Two years on from the supposed “end” of the financial crisis, the economic outlook continues to worsen for the vast majority of ordinary people. Unemployment, particularly among young people, has reached record highs following government austerity programmes, while inflation continues to rocket. At the European level, the eurozone itself is in crisis and is being propped up by further taxpayer-funded bailouts.
Many people find it scarcely believable that the banks have paid no price for their mistakes. Corporate lobbyists – enjoying privileged access to government, as recent scandals reveal – have gutted any attempts at policy reform, while the bankers have returned to paying themselves multi-million pound bonuses. Or, as a placard at the Occupy Wall Street protests put it: “Socialism for the banks, capitalism for the rest of us”.
In this situation, it is difficult to envisage long-term solutions to the failures of the financial system. Certainly, politicians seem to have no answers other than returning to business as usual by bailing out banks. And it is all too tempting to believe that there is little that the 99 per cent of people who are not super-rich beneficiaries of the current system can do about it.
So it is even more remarkable that a fairly radical proposal for a European financial transaction tax (FTT) has got as far as it has. The European Commission, hardly a hotbed of progressivism, has been cajoled into putting forward a proposal for an FTT: a tiny tax of fractions of 1 per cent, levied by governments on all kinds of financial transactions including “over the counter” ones – in other words, outside official regulated markets. It is aimed at financial institutions, reining in millions of wild bets they place every day and raising some money for governments at the same time.

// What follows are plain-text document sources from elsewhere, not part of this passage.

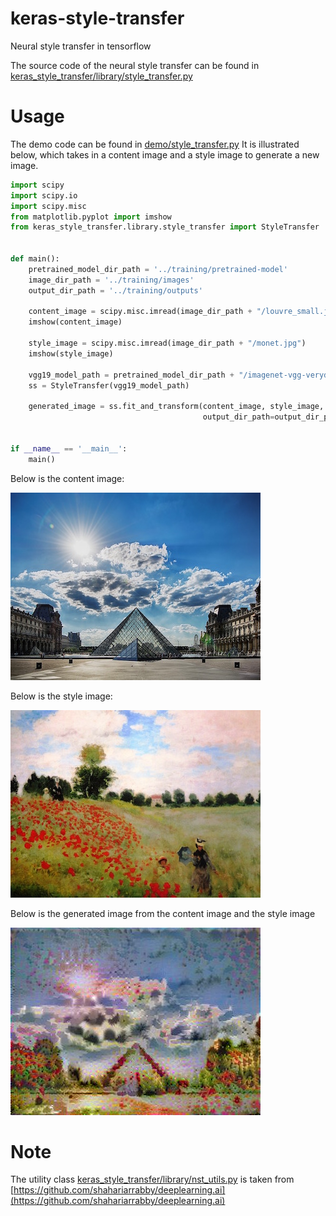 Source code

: # keras-style-transfer

Neural style transfer in tensorflow

The source code of the neural style transfer can be found in 
[keras_style_transfer/library/style_transfer.py](keras_style_transfer/library/style_transfer.py)

# Usage

The demo code can be found in [demo/style_transfer.py](demo/style_transfer.py)
It is illustrated below, which takes in a content image and a style image to generate a new image.

```python
import scipy
import scipy.io
import scipy.misc
from matplotlib.pyplot import imshow
from keras_style_transfer.library.style_transfer import StyleTransfer


def main():
    pretrained_model_dir_path = '../training/pretrained-model'
    image_dir_path = '../training/images'
    output_dir_path = '../training/outputs'

    content_image = scipy.misc.imread(image_dir_path + "/louvre_small.jpg")
    imshow(content_image)

    style_image = scipy.misc.imread(image_dir_path + "/monet.jpg")
    imshow(style_image)

    vgg19_model_path = pretrained_model_dir_path + "/imagenet-vgg-verydeep-19.mat"
    ss = StyleTransfer(vgg19_model_path)

    generated_image = ss.fit_and_transform(content_image, style_image,
                                           output_dir_path=output_dir_path)


if __name__ == '__main__':
    main()
```

Below is the content image:

![content-image](demo/images/louvre_small.jpg)

Below is the style image:

![style-image](demo/images/monet.jpg)

Below is the generated image from the content image and the style image

![generated-image](demo/outputs/generated_image.jpg)

# Note
The utility class [keras_style_transfer/library/nst_utils.py](keras_style_transfer/library/nst_utils.py) 
is taken from [https://github.com/shahariarrabby/deeplearning.ai](https://github.com/shahariarrabby/deeplearning.ai)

How did such an idea get past the self-styled “masters of the universe”? It hasn’t been easy. War on Want launched the first British campaign for a Tobin tax in 1998, following the Asian currency crisis.
Despite the huge destruction caused by currency speculators then, it has taken 13 years for the idea to become a mainstream one in Europe. Placing any kind of restrictions on the finance sector has been resisted by consecutive governments since Margaret Thatcher’s reign.
Since the story that government overspending led us into crisis has been widely accepted, the argument for austerity cuts has also generally been swallowed. On the other hand, new ways to raise taxes in order to tackle the deficit – especially ones that don’t directly hit the electorate – have suddenly come back into fashion and created space for a new push for an FTT.
We now have a chance to realise an idea that was first mooted in the 1970s. Despite its attractions in putting a brake on the high-frequency market trading that exacerbated the financial crisis, it is inevitably domestic political considerations that have given us the breakthrough. Both French and German leaders, eyeing upcoming elections and struggling under reduced tax receipts, have taken the initiative to push for an FTT at the European level. Previously they all agreed that it would only be possible if agreed globally – a virtual impossibility. The British Government, still in the pocket of the City of London, maintains this fiction, fighting fiercely against the Robin Hood tax campaign for an FTT in this country.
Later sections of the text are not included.